The task –
What lines in this listing contain the string "Facebook"? Report each one by copying it.

======== Data shown ========

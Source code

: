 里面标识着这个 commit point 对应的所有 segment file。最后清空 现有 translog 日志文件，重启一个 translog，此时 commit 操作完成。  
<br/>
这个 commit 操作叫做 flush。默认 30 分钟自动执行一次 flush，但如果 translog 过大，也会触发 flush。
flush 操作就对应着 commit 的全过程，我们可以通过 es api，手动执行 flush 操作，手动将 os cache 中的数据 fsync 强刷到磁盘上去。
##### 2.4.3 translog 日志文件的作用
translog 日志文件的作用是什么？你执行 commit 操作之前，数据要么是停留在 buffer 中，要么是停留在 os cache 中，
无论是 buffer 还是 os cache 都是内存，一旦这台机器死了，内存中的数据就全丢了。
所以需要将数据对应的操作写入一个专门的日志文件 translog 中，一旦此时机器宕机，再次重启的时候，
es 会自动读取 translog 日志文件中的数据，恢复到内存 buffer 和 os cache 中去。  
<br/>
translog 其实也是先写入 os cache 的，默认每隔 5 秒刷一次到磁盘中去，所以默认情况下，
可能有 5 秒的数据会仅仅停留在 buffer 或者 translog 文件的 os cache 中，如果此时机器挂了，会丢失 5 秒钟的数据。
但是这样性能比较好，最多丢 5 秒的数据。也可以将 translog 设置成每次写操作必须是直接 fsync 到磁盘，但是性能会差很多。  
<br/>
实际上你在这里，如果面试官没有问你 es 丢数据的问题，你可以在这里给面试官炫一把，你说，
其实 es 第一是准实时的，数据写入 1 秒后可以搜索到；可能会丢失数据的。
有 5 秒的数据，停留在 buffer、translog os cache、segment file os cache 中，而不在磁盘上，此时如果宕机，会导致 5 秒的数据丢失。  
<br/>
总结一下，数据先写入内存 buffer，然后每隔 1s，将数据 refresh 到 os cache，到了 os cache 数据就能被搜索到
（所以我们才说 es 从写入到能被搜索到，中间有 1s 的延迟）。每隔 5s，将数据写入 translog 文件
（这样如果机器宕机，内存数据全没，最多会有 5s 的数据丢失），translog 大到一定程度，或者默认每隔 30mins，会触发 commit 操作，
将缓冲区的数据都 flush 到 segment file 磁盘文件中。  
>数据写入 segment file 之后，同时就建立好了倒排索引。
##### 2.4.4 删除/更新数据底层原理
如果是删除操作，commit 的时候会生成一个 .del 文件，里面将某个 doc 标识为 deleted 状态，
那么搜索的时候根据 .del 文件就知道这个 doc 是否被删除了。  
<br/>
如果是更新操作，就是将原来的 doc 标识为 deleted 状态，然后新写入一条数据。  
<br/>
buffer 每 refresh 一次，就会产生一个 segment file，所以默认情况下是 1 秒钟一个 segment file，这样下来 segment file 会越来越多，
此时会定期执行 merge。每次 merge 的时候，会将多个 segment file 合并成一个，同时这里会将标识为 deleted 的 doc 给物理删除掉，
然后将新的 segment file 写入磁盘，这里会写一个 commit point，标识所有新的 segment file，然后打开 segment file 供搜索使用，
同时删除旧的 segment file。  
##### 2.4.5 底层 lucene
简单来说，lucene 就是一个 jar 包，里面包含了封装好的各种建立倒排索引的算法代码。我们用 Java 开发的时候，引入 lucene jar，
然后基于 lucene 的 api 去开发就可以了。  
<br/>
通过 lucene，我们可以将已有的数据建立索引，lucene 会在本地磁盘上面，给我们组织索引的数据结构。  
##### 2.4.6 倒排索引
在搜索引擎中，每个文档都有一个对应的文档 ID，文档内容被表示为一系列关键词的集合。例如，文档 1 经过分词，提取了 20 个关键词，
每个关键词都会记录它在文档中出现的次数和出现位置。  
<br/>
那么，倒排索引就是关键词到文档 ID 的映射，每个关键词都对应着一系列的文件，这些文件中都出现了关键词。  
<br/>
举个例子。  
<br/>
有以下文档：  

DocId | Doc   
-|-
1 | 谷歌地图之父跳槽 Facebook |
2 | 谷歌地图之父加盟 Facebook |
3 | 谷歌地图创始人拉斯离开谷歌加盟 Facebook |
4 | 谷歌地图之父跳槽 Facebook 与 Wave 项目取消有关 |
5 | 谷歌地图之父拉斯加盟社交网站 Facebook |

========
======== Data shown ========

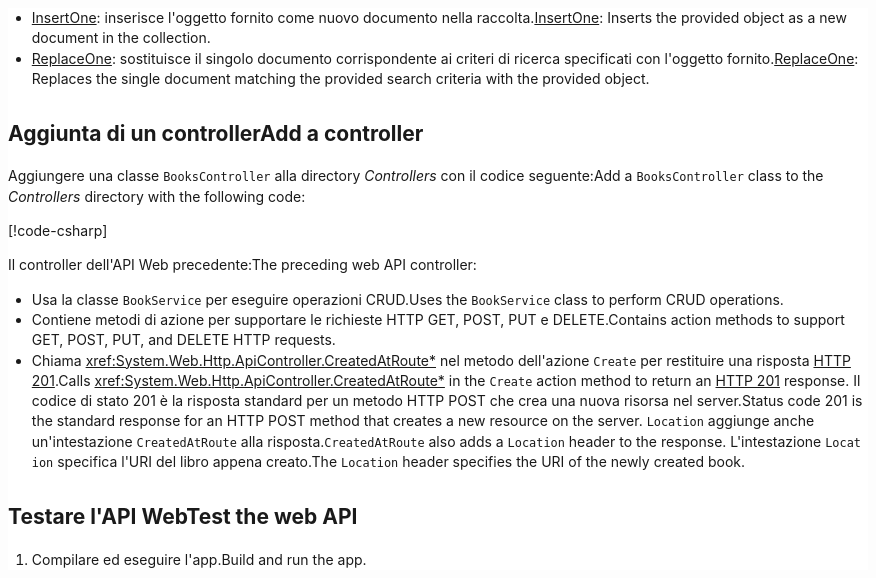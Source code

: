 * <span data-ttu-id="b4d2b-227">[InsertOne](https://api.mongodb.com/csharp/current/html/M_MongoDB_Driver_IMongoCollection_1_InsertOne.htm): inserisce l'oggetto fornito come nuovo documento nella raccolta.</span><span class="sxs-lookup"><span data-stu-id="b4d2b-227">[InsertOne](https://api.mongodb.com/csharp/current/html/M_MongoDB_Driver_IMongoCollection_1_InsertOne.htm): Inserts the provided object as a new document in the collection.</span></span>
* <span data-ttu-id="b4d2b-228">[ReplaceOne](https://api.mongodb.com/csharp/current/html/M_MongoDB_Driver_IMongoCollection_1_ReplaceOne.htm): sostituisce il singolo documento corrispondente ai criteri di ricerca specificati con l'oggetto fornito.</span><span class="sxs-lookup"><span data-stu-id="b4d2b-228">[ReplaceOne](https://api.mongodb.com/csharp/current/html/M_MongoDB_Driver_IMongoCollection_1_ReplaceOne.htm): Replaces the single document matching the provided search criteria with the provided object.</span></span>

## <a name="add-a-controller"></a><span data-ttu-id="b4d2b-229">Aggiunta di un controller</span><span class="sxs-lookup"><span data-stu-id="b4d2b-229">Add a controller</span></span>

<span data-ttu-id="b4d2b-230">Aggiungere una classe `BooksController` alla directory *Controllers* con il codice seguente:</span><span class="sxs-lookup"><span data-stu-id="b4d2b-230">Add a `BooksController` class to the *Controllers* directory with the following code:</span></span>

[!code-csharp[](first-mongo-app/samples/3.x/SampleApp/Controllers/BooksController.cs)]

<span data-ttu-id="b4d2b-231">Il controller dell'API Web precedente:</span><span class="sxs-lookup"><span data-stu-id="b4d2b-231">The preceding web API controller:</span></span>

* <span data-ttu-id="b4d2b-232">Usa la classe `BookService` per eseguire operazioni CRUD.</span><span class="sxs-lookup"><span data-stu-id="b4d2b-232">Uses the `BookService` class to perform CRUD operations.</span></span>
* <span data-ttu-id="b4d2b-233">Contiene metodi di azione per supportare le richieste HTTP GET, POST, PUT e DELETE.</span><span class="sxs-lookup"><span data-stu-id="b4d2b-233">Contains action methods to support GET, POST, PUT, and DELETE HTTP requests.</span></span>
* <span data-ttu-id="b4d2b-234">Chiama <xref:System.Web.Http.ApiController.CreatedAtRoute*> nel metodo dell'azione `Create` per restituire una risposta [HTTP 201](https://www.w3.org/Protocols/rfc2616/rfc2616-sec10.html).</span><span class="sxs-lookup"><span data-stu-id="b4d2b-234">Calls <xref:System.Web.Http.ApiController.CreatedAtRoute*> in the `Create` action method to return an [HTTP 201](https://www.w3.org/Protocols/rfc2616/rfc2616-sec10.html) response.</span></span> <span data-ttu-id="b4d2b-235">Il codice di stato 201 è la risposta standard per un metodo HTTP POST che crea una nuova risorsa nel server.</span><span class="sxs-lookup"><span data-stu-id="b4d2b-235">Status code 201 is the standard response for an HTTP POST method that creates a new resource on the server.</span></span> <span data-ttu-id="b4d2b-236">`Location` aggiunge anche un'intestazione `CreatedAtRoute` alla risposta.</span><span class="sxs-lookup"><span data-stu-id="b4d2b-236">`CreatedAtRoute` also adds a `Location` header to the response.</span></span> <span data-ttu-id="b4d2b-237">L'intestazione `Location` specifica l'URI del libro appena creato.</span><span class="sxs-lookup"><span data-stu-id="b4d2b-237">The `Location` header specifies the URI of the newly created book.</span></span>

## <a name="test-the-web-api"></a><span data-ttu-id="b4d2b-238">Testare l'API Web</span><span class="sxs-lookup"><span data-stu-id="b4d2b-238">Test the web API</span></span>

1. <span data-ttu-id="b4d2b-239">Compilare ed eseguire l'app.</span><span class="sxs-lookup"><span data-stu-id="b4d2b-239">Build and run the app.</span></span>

========
======== Data shown ========

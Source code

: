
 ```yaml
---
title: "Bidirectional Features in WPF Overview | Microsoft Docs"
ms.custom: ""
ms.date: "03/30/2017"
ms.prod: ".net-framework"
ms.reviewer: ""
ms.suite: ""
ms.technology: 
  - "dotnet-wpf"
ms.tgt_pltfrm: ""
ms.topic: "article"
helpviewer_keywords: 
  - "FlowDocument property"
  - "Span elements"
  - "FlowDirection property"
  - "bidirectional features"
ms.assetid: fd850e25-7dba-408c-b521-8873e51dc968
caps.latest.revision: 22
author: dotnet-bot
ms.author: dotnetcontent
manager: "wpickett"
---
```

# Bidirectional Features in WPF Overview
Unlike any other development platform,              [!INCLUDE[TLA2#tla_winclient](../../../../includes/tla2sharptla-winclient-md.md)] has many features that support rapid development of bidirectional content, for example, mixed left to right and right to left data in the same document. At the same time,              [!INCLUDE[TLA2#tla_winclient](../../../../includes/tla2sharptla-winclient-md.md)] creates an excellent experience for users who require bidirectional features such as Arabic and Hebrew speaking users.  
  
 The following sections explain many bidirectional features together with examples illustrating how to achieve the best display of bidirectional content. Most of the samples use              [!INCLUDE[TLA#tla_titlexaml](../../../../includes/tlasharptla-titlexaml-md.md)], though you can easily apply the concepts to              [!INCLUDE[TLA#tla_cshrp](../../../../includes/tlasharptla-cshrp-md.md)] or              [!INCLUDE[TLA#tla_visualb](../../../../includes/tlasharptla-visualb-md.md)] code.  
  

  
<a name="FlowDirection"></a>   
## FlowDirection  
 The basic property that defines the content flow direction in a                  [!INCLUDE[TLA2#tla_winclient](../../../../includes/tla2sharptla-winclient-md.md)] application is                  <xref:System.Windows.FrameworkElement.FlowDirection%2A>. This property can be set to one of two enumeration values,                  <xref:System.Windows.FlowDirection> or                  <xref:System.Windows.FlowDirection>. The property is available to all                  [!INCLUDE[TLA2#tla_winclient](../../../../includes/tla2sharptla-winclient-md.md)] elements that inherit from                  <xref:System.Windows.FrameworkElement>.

========

Answer to this task –
1 | 谷歌地图之父跳槽 Facebook |
2 | 谷歌地图之父加盟 Facebook |
3 | 谷歌地图创始人拉斯离开谷歌加盟 Facebook |
4 | 谷歌地图之父跳槽 Facebook 与 Wave 项目取消有关 |
5 | 谷歌地图之父拉斯加盟社交网站 Facebook |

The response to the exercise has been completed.